While male bass undergo their own sex change, a new study has found that the Wolbachia genus of bacteria is able to change the sex of its hosts by silencing the immune system.
Scientists discovered male small and largemouth bass were changing their sex as early as 2003. This continues to affect the fish all across the United States.
But Wolbachia infect only arthropods (exoskeletal animals): insects, spiders, nematodes, crustaceans, et cetera. They are only able to spread the eggs of a species, not through the male’s sperm. Accordingly, when infecting a male, they will either kill the male or turn him into a female. A sort of compromise will allow the male to continue life as before, but can only impregnate females infected by the same species of Wolbachia. Infected females are capable of virgin birth.
This has made Wolbachia extremely common, found in about 70% of all species of arthropods. Within a species, Wolbachia typically infect more than 90% or less than 10%.
While the actual hormonal process is still being studied, researchers have learned that the Wolbachia implant parts of their own DNA into the host. Furthermore, it decreases production of the protein that detects invaders.

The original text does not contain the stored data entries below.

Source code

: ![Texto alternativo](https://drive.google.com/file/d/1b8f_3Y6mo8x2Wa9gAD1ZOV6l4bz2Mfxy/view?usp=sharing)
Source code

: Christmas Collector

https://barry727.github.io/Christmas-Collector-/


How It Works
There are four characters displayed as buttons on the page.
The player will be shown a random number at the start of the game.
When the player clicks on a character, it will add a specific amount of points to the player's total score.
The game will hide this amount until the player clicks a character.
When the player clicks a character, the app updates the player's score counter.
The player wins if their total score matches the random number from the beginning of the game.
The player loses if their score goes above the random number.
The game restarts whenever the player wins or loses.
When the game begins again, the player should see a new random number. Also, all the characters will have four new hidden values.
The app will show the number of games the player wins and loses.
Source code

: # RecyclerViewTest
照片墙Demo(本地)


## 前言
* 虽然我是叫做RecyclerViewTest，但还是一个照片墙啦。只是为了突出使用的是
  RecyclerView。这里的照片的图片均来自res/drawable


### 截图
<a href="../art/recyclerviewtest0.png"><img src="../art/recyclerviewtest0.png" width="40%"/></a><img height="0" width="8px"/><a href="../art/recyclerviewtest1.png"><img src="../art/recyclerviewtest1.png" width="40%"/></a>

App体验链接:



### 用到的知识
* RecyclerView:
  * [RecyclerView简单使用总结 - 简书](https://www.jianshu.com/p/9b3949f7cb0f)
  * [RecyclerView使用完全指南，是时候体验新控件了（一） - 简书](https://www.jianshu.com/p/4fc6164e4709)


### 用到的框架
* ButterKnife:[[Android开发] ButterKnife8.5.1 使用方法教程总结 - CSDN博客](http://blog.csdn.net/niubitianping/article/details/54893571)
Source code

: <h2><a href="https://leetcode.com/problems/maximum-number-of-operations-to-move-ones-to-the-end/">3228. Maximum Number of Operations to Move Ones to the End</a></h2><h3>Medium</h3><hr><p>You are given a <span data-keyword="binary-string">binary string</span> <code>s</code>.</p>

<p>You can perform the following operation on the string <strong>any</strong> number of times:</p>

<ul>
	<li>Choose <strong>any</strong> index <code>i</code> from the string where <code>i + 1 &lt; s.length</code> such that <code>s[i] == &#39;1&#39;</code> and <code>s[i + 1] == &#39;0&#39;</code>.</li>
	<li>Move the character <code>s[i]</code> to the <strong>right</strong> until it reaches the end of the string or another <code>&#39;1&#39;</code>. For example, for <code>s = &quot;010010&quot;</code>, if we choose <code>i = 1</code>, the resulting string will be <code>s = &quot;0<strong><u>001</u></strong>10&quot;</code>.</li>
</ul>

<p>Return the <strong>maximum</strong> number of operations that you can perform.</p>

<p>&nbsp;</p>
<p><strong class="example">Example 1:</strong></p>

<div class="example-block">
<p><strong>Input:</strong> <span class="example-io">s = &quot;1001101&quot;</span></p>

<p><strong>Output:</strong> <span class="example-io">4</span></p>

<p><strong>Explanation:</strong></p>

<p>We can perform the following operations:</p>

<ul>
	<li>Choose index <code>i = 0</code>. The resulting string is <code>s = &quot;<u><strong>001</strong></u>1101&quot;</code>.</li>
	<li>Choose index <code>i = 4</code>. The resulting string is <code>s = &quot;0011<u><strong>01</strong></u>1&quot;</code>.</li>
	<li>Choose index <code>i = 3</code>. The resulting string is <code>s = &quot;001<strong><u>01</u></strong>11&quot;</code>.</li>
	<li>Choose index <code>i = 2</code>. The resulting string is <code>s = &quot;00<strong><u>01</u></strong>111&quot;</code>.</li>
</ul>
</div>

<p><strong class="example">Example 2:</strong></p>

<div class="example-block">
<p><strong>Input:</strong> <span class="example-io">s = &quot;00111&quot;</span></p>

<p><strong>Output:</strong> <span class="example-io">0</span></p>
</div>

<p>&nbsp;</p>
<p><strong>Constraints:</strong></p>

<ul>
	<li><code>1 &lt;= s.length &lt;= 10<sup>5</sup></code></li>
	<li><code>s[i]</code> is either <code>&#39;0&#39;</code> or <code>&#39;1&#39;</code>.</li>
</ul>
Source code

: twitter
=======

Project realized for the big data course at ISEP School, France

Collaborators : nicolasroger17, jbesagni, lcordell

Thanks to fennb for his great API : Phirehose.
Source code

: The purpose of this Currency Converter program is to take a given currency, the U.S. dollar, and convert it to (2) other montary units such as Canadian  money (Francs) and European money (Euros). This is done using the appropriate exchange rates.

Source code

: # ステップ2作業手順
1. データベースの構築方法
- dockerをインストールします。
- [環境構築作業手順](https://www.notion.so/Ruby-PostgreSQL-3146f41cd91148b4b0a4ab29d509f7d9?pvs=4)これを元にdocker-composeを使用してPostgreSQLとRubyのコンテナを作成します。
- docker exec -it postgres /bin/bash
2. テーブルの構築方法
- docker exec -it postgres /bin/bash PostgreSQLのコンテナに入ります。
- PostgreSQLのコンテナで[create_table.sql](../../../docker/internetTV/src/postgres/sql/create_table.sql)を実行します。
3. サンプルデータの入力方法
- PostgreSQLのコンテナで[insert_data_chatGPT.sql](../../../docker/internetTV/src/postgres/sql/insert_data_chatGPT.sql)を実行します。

While Wolbachia can only last inside the human body for three days, the nematodes they infect can in turn infect us. The Wolbachia then lives off the nematode, and causes anything from blindness to elephantiasis (known more commonly as elephantitis).
Scientists now look to Wolbachia to help spread anti-malaria treatments, previously developed but with no way to spread effectively.
As for the bass, there is still no hypothesis about the cause of their transformation.